What Paul has in mind is that attitude which we find comes all too easily to us. It is that attitude that always sees us as being right and if others disagree with us it must be them that are wrong!
Such an attitude when it becomes entrenched will greatly hinder harmonious relationships within the church as it will stifle a genuine exchange of views. How can you share a different view from the one already expressed if every divergence will simply be treated as erroneous?
If this is your attitude are you aware of the detrimental effects it will have on the way others relate to you? They will probably stop trying to advise you when you take a wrong turning because they've had their loving advice rejected too many times already. An attitude which comes close to seeing ourselves as the fount of all wisdom will in all probability lead at best to superficiality in our relationships with others and at worst hypocrisy.
The Bible has plenty to say to us about this, particularly in that very practical book, Proverbs. Listen to these verses:
Pr.3:7 "Be not wise in your own eyes; fear the LORD, and turn away from evil."
If only Eve had not listened to the serpent and believed the lie that disobedience was the path to wisdom, how things might have been different for the entire human race!
Pr.26:12 "Do you see a man who is wise in his own eyes? There is more hope for a fool than for him."
Pr.28:11 "A rich man is wise in his own eyes, but a poor man who has understanding will find him out."

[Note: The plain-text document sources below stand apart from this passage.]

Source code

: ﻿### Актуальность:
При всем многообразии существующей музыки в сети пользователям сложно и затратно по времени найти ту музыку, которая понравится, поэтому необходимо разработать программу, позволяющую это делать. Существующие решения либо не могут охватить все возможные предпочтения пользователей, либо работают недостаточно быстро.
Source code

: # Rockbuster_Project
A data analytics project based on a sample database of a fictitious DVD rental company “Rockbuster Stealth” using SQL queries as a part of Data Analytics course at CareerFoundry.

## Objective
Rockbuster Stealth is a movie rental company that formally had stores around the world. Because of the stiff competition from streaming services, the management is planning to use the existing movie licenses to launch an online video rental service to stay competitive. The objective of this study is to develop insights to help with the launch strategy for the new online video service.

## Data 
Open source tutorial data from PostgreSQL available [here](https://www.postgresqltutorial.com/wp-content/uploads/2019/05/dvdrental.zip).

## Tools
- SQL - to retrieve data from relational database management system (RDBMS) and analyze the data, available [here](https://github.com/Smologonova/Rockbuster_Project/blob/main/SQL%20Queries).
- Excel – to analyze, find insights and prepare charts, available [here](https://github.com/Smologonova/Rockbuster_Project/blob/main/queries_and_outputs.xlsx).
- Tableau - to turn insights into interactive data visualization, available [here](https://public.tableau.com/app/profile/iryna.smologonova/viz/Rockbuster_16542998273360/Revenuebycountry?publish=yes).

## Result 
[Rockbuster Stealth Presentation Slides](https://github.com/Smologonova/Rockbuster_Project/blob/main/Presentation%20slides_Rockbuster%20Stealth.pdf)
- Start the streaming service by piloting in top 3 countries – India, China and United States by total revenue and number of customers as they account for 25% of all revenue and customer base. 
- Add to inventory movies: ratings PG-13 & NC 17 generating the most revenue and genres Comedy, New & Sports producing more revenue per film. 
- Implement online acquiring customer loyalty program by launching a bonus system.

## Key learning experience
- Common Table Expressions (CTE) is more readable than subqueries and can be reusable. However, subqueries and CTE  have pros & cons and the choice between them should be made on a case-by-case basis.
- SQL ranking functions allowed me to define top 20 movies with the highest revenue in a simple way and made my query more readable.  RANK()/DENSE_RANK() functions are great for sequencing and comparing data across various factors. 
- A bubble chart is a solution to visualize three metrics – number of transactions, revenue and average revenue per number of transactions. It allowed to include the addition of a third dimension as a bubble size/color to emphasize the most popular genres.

Isaiah too wrote in similar vein when he penned:
Is.5:21 "Woe to those who are wise in their own eyes and clever in their own sight."
So this morning we have from Paul some very simple straightforward advice concerning the way we are to relate to one another in church life.
While the exhortations are clear cut they are nevertheless difficult to put into practice but we can go to God in prayer that he might help us to do so.
Are you prepared to do this? Blessings abound when these attitudes are dominant in the life of a local church.
If you have not yet committed yourself as a disciple of Jesus Christ this is the type of lifestyle that will be expected of you when you do become a Christian. Don't hold back criticising Christians for failure to be perfect. Rather come to Jesus, the Saviour that you need so much, and begin to work with them to develop these wholesome attitudes in response to the Saviour's love.